Quería
comentar una serie de conexiones literarias vinculadas con la lectura de
Mishima.
Estaba
leyendo “Confesiones de una máscara” y atrajo fuertemente mi atención un
fragmento del texto. Lo compartí con un amigo que tiene una cultura literaria
mucho mayor que la mía y recuerdo que me comentó que ese pasaje le hacía
acordar al Conde de Lautréamont. Como nunca lo había leído me bajé “Los cantos
de Maldoror” y desde su comienzo encontré una conexión con la novela de
Mishima, vinculada con la “normalidad”, pero que a su vez me remitió a una
versión del Guasón de Batman.
Meses
después, mientras leía el cuento “Pan de pasas”, también de Mishima, me
encuentro con que el personaje de ese cuento lee “Los cantos de Maldoror” de
Lautréamont y en el cuento se citan partes de este último. Por lo que la
advertencia de mi amigo no hacía más que descubrir que Mishima había sido
influenciado por el “Conde” y esa influencia se verificaba en su escritura.
Estas múltiples
conexiones existentes en la literatura no dejan de sorprenderme. Como cuando no
pude dejar de sentir un registro borgeano en De Quincey, lo que no hacía más
que corroborar lo cierto acerca de la deuda que Borges siempre reconoció que
tenía con el inglés.
(Foto de Mishima reproduciendo el óleo San Sebastián de Guido Reni)
Sin más
vueltas, los textos en cuestión:
-I-
“Sí, hombre,
sí, reconócelo: te encantan las cinturitas cimbreantes, como de cuerpo de
pantera, de esos sencillos muchachos de diecinueve años. ¿A cuántos de éstos
desnudaste con tu imaginación ayer, por ejemplo? En tu mente llevas una especie
de caja de herbolario donde, como si fueran especímenes para tu colección de
plantas, colocas los cuerpos desnudos de efebos para después contemplarlos en
casa. Y, de entre todos, para tu ceremonia pagana escoges a uno de ellos, al
que más te encapricha. Y lo que haces con él a continuación me deja mudo de
asombro. Llevas a tu víctima a una extraña columna exagonal. Le atas las manos
a la columna con una cuerda que llevas escondida. Tu satisfacción exige después
que tu víctima se resista y dé gritos. A continuación, lo rodeas de atenciones
para insinuarle su muerte inminente. Mientras en tus labios se dibuja una
sonrisa extraña e inocente, sacas un cuchillo afilado del bolsillo, te acercas
a la víctima y le acaricias la piel del costado produciéndole unas leves cosquillas.

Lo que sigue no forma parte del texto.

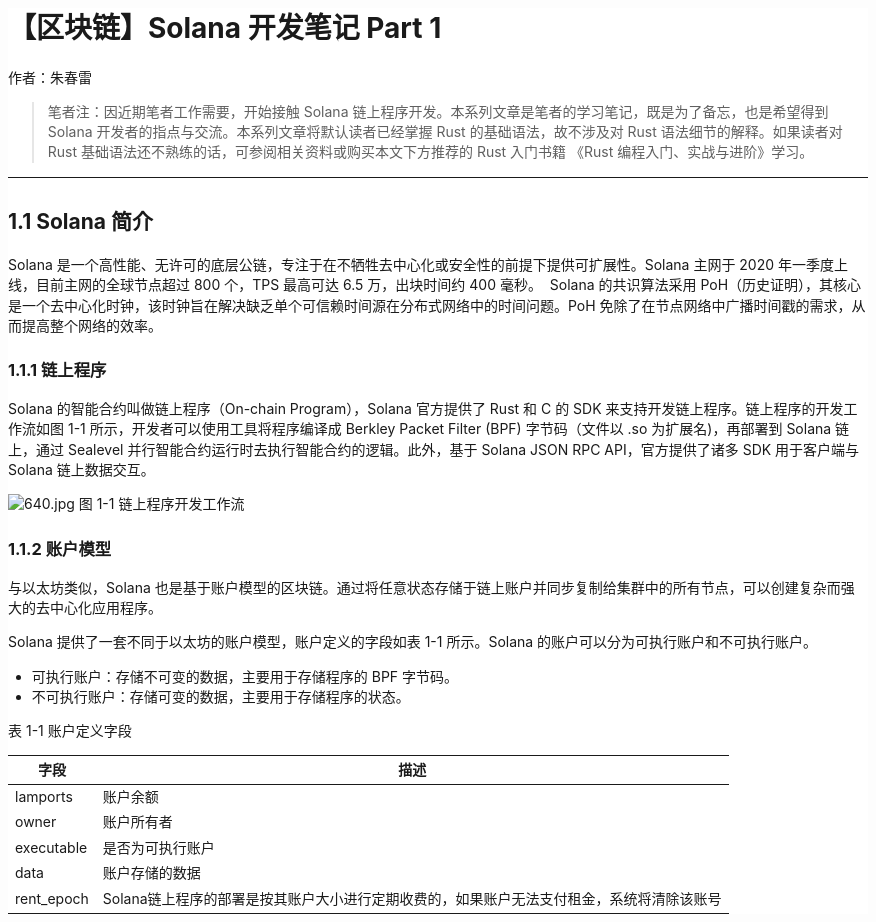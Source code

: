 # 【区块链】Solana 开发笔记 Part 1

作者：朱春雷

> 笔者注：因近期笔者工作需要，开始接触 Solana 链上程序开发。本系列文章是笔者的学习笔记，既是为了备忘，也是希望得到 Solana 开发者的指点与交流。本系列文章将默认读者已经掌握 Rust 的基础语法，故不涉及对 Rust 语法细节的解释。如果读者对 Rust 基础语法还不熟练的话，可参阅相关资料或购买本文下方推荐的 Rust 入门书籍 《Rust 编程入门、实战与进阶》学习。
​
---

## 1.1 Solana 简介

Solana 是一个高性能、无许可的底层公链，专注于在不牺牲去中心化或安全性的前提下提供可扩展性。Solana 主网于 2020 年一季度上线，目前主网的全球节点超过 800 个，TPS 最高可达 6.5 万，出块时间约 400 毫秒。
​
Solana 的共识算法采用 PoH（历史证明），其核心是一个去中心化时钟，该时钟旨在解决缺乏单个可信赖时间源在分布式网络中的时间问题。PoH 免除了在节点网络中广播时间戳的需求，从而提高整个网络的效率。
​

### 1.1.1 链上程序
Solana 的智能合约叫做链上程序（On-chain Program），Solana 官方提供了 Rust 和 C 的 SDK 来支持开发链上程序。链上程序的开发工作流如图 1-1 所示，开发者可以使用工具将程序编译成 Berkley Packet Filter (BPF) 字节码（文件以 .so 为扩展名)，再部署到 Solana 链上，通过 Sealevel 并行智能合约运行时去执行智能合约的逻辑。此外，基于 Solana JSON RPC API，官方提供了诸多 SDK 用于客户端与 Solana 链上数据交互。


![640.jpg](https://cdn.nlark.com/yuque/0/2021/jpeg/321202/1634866923480-525df4b2-b3b5-4235-a08e-0ae4544ae715.jpeg#clientId=uc7fd3735-e2ca-4&from=ui&id=Ow7nd&margin=%5Bobject%20Object%5D&name=640.jpg&originHeight=698&originWidth=1080&originalType=binary&ratio=1&size=19886&status=done&style=none&taskId=u3ef50700-6cc2-4f44-b4d1-4c54f41af6a)
图 1-1 链上程序开发工作流
​

### 1.1.2 账户模型
与以太坊类似，Solana 也是基于账户模型的区块链。通过将任意状态存储于链上账户并同步复制给集群中的所有节点，可以创建复杂而强大的去中心化应用程序。
​

Solana 提供了一套不同于以太坊的账户模型，账户定义的字段如表 1-1 所示。Solana 的账户可以分为可执行账户和不可执行账户。

- 可执行账户：存储不可变的数据，主要用于存储程序的 BPF 字节码。
- 不可执行账户：存储可变的数据，主要用于存储程序的状态。



表 1-1 账户定义字段

| 字段 | 描述 |
| --- | --- |
| lamports | 账户余额 |
| owner | 账户所有者 |
| executable | 是否为可执行账户 |
| data | 账户存储的数据 |
| rent_epoch | Solana链上程序的部署是按其账户大小进行定期收费的，如果账户无法支付租金，系统将清除该账号 |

La víctima gime de desesperación y retuerce su cuerpo para evitar la punta del
arma. Sus latidos se aceleran por el terror, sus piernas desnudas se
estremecen, sus rodillas entrechocan. Finalmente, el cuchillo penetra en su
costado… Ahí está el crimen atroz que cometes, que cometes tú. La víctima
arquea dolorosamente su cuerpo, lanza alaridos solitarios, estremecedores, los
músculos de su costado herido se contorsionan espasmódicamente. Dentro de la
carne trémula, el cuchillo está ahora hundido con la misma naturalidad con que
estaría enfundado en su vaina. Brota un chorro de sangre burbujeante que desciende
por los muslos tersos. El deleite que experimentas en ese momento se transforma
en un placer humano. ¿Por qué? Porque en ese preciso instante adquieres la 'normalidad’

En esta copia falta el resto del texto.